Re: A Modest Proposal

One would think that the use of 50 mm instead of 43 mm comes from a
combination of 3 things. First, it's just a heck of a lot easier to
use/remember/etc. For example, would you then got to a 150 mm or a 129
mm. Second, you probably want a little extra light around the outside
of the frame, so you round up a bit. Third, and most likely, when you
are designing a lens, there's a lot of math going into the angles, etc.
Back in the early days when the designers were using slide rules, it
was probably easier to stick 50 into a formula than 43. But these are
just guesses.

Pat.
Dave Martindale wrote:
"ih@xxxxxxxxxxxx" <ih@xxxxxxxxxxxx> writes:


Somehow
some manufacturer introduced the 50 mm as the normal lens and now it is
general
accepted as the normal lens. I believe that when people refers to 35
mm
equivalent is based on 50 mm. So I used that as the reference.

When you see lenses marked with a "35 mm equivalent" focal length, that
calculation depends only on the sensor dimensions. What's considered a
"normal" lens for the focal length has no part in it.

For example, if you have a digital camera whose sensor is 7.2 mm wide,
that is 1/5 the width of a 35 film frame, and so all of the "35
equivalent focal length" specification are 5 times the true focal
length. If the lens is actually 7-21 mm, it will be quoted as "35-105
equivalent". It simply doesn't matter whether you think "normal" is 40
or 43 or 50 or 55 mm on a 35 camera.

I am referring to using the digital camera to take a picture through
the
eyepiece of a telescope or microscope. If the focal length of the
eyepiece
is 32 mm and using the maximum zoom of the CP-995 (which is also 32
mm),
the image you got is the same as formed by the objective of the
telescope,
i.e., the final magnification is 1. If the focal length of the eyepiece
is 16, the
final magnification is 2. Of course you have to make sure that the
images
match.

That doesn't make sense to me at all.

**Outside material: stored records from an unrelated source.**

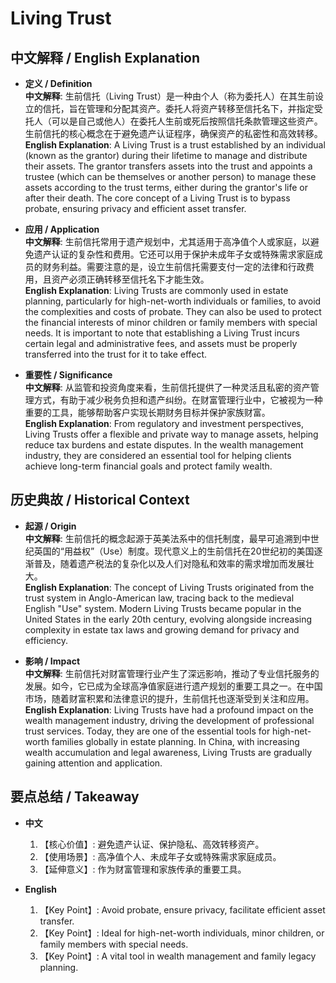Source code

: # Living Trust

## 中文解释 / English Explanation

* **定义 / Definition**  
  **中文解释**: 生前信托（Living Trust）是一种由个人（称为委托人）在其生前设立的信托，旨在管理和分配其资产。委托人将资产转移至信托名下，并指定受托人（可以是自己或他人）在委托人生前或死后按照信托条款管理这些资产。生前信托的核心概念在于避免遗产认证程序，确保资产的私密性和高效转移。  
  **English Explanation**: A Living Trust is a trust established by an individual (known as the grantor) during their lifetime to manage and distribute their assets. The grantor transfers assets into the trust and appoints a trustee (which can be themselves or another person) to manage these assets according to the trust terms, either during the grantor's life or after their death. The core concept of a Living Trust is to bypass probate, ensuring privacy and efficient asset transfer.

* **应用 / Application**  
  **中文解释**: 生前信托常用于遗产规划中，尤其适用于高净值个人或家庭，以避免遗产认证的复杂性和费用。它还可以用于保护未成年子女或特殊需求家庭成员的财务利益。需要注意的是，设立生前信托需要支付一定的法律和行政费用，且资产必须正确转移至信托名下才能生效。  
  **English Explanation**: Living Trusts are commonly used in estate planning, particularly for high-net-worth individuals or families, to avoid the complexities and costs of probate. They can also be used to protect the financial interests of minor children or family members with special needs. It is important to note that establishing a Living Trust incurs certain legal and administrative fees, and assets must be properly transferred into the trust for it to take effect.

* **重要性 / Significance**  
  **中文解释**: 从监管和投资角度来看，生前信托提供了一种灵活且私密的资产管理方式，有助于减少税务负担和遗产纠纷。在财富管理行业中，它被视为一种重要的工具，能够帮助客户实现长期财务目标并保护家族财富。  
  **English Explanation**: From regulatory and investment perspectives, Living Trusts offer a flexible and private way to manage assets, helping reduce tax burdens and estate disputes. In the wealth management industry, they are considered an essential tool for helping clients achieve long-term financial goals and protect family wealth.

## 历史典故 / Historical Context

* **起源 / Origin**  
  **中文解释**: 生前信托的概念起源于英美法系中的信托制度，最早可追溯到中世纪英国的“用益权”（Use）制度。现代意义上的生前信托在20世纪初的美国逐渐普及，随着遗产税法的复杂化以及人们对隐私和效率的需求增加而发展壮大。  
  **English Explanation**: The concept of Living Trusts originated from the trust system in Anglo-American law, tracing back to the medieval English "Use" system. Modern Living Trusts became popular in the United States in the early 20th century, evolving alongside increasing complexity in estate tax laws and growing demand for privacy and efficiency.

* **影响 / Impact**  
  **中文解释**: 生前信托对财富管理行业产生了深远影响，推动了专业信托服务的发展。如今，它已成为全球高净值家庭进行遗产规划的重要工具之一。在中国市场，随着财富积累和法律意识的提升，生前信托也逐渐受到关注和应用。  
  **English Explanation**: Living Trusts have had a profound impact on the wealth management industry, driving the development of professional trust services. Today, they are one of the essential tools for high-net-worth families globally in estate planning. In China, with increasing wealth accumulation and legal awareness, Living Trusts are gradually gaining attention and application.

## 要点总结 / Takeaway

* **中文**  
  1. 【核心价值】:  避免遗产认证、保护隐私、高效转移资产。
  2. 【使用场景】:  高净值个人、未成年子女或特殊需求家庭成员。
  3. 【延伸意义】:  作为财富管理和家族传承的重要工具。

* **English**  
  1. 【Key Point】: Avoid probate, ensure privacy, facilitate efficient asset transfer.
  2. 【Key Point】: Ideal for high-net-worth individuals, minor children, or family members with special needs.
  3. 【Key Point】: A vital tool in wealth management and family legacy planning.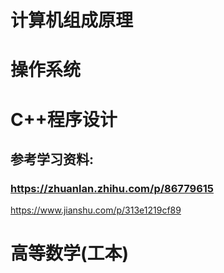 # 计算机组成原理

# 操作系统

# C++程序设计

## 参考学习资料: 

### https://zhuanlan.zhihu.com/p/86779615

https://www.jianshu.com/p/313e1219cf89

# 高等数学(工本)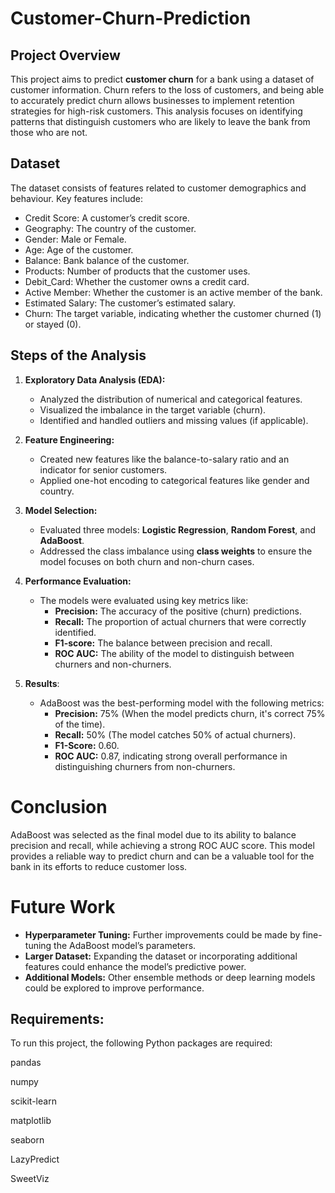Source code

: # Customer-Churn-Prediction

## Project Overview

This project aims to predict **customer churn** for a bank using a dataset of customer information. Churn refers to the loss of customers, and being able to accurately predict churn allows businesses to implement retention strategies for high-risk customers. This analysis focuses on identifying patterns that distinguish customers who are likely to leave the bank from those who are not.

## Dataset
The dataset consists of features related to customer demographics and behaviour. Key features include:
* Credit Score: A customer’s credit score.
* Geography: The country of the customer.
* Gender: Male or Female.
* Age: Age of the customer.
* Balance: Bank balance of the customer.
* Products: Number of products that the customer uses.
* Debit_Card: Whether the customer owns a credit card.
* Active Member: Whether the customer is an active member of the bank.
* Estimated Salary: The customer’s estimated salary.
* Churn: The target variable, indicating whether the customer churned (1) or stayed (0).

## Steps of the Analysis
1. **Exploratory Data Analysis (EDA):**
   * Analyzed the distribution of numerical and categorical features.
   * Visualized the imbalance in the target variable (churn).
   * Identified and handled outliers and missing values (if applicable).

2. **Feature Engineering:**
   * Created new features like the balance-to-salary ratio and an indicator for senior customers.
   * Applied one-hot encoding to categorical features like gender and country.

3. **Model Selection:**
   * Evaluated three models: **Logistic Regression**, **Random Forest**, and **AdaBoost**.
   * Addressed the class imbalance using **class weights** to ensure the model focuses on both churn and non-churn cases.
  
4. **Performance Evaluation:**
   * The models were evaluated using key metrics like:
      * **Precision:** The accuracy of the positive (churn) predictions.
      * **Recall:** The proportion of actual churners that were correctly identified.
      * **F1-score:** The balance between precision and recall.
      * **ROC AUC:** The ability of the model to distinguish between churners and non-churners.
    
5. **Results**:
   * AdaBoost was the best-performing model with the following metrics:
       * **Precision:** 75% (When the model predicts churn, it's correct 75% of the time).
       * **Recall:** 50% (The model catches 50% of actual churners).
       * **F1-Score:** 0.60.
       * **ROC AUC:** 0.87, indicating strong overall performance in distinguishing churners from non-churners.

# **Conclusion**
AdaBoost was selected as the final model due to its ability to balance precision and recall, while achieving a strong ROC AUC score. This model provides a reliable way to predict churn and can be a valuable tool for the bank in its efforts to reduce customer loss.

# Future Work
* **Hyperparameter Tuning:** Further improvements could be made by fine-tuning the AdaBoost model’s parameters.
* **Larger Dataset:** Expanding the dataset or incorporating additional features could enhance the model’s predictive power.
* **Additional Models:** Other ensemble methods or deep learning models could be explored to improve performance.

## Requirements:
To run this project, the following Python packages are required:

pandas

numpy

scikit-learn

matplotlib

seaborn

LazyPredict

SweetViz




   
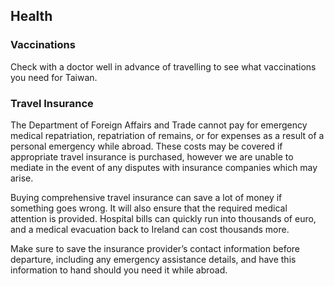 ## Health

### **Vaccinations**

Check with a doctor well in advance of travelling to see what vaccinations you need for Taiwan.

### **Travel Insurance**

The Department of Foreign Affairs and Trade cannot pay for emergency medical repatriation, repatriation of remains, or for expenses as a result of a personal emergency while abroad. These costs may be covered if appropriate travel insurance is purchased, however we are unable to mediate in the event of any disputes with insurance companies which may arise.

Buying comprehensive travel insurance can save a lot of money if something goes wrong. It will also ensure that the required medical attention is provided. Hospital bills can quickly run into thousands of euro, and a medical evacuation back to Ireland can cost thousands more.

Make sure to save the insurance provider’s contact information before departure, including any emergency assistance details, and have this information to hand should you need it while abroad.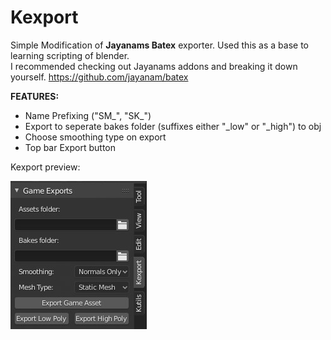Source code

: # Kexport
Simple Modification of __Jayanams Batex__ exporter.
Used this as a base to learning scripting of blender.  
I recommended checking out Jayanams addons and breaking it down yourself.
https://github.com/jayanam/batex

__FEATURES:__
* Name Prefixing ("SM_", "SK_")
* Export to seperate bakes folder (suffixes either "_low" or "_high") to obj
* Choose smoothing type on export
* Top bar Export button


Kexport preview: 


![Image description](https://github.com/iKendoit98/Kexport/blob/master/Kexport.jpg)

The magnfication of the
*telescope* is an angular magnification, determined by the ratio of the
objective and eyepiece focal lengths. The resulting virtual image is
projected at infinity (or so we assume, anyway).

Then the camera uses its lens to capture that image. On a camera, the
lens focal length primarily determines angle of view, and you generally
want a rough match between the camera angle of view and the eyepiece
image size. That might mean using a 50 mm lens on a full-frame camera,
or a 10 mm lens on a P&S digicam, but the angle of view is the same for
both of these. And it doesn't matter whether the telescope eyepiece is
a 55 mm or a 9 mm.

If you want to calculate the magnification of the digital image you get,
you do need to know the true focal length of the camera lens as well as
the overall magnification of the telescope. But you'll get the same
final magnification using a telescope with a 2000 mm objective and a 40
mm eyepiece as you will with a 500 mm objective and a 10 mm eyepiece.

Having the focal length of the camera lens match the focal length of
the eyepiece has no value at all that I'm aware of. They do two very
different jobs, and have entrance and exit pupils in very different
places.

You *would* like to match the exit pupil of the eyepiece with the entrance
pupil of the camera lens, but that doesn't depend on the focal length,
and can vary greatly between zoom lenses that have the same focal
length.

Dave

.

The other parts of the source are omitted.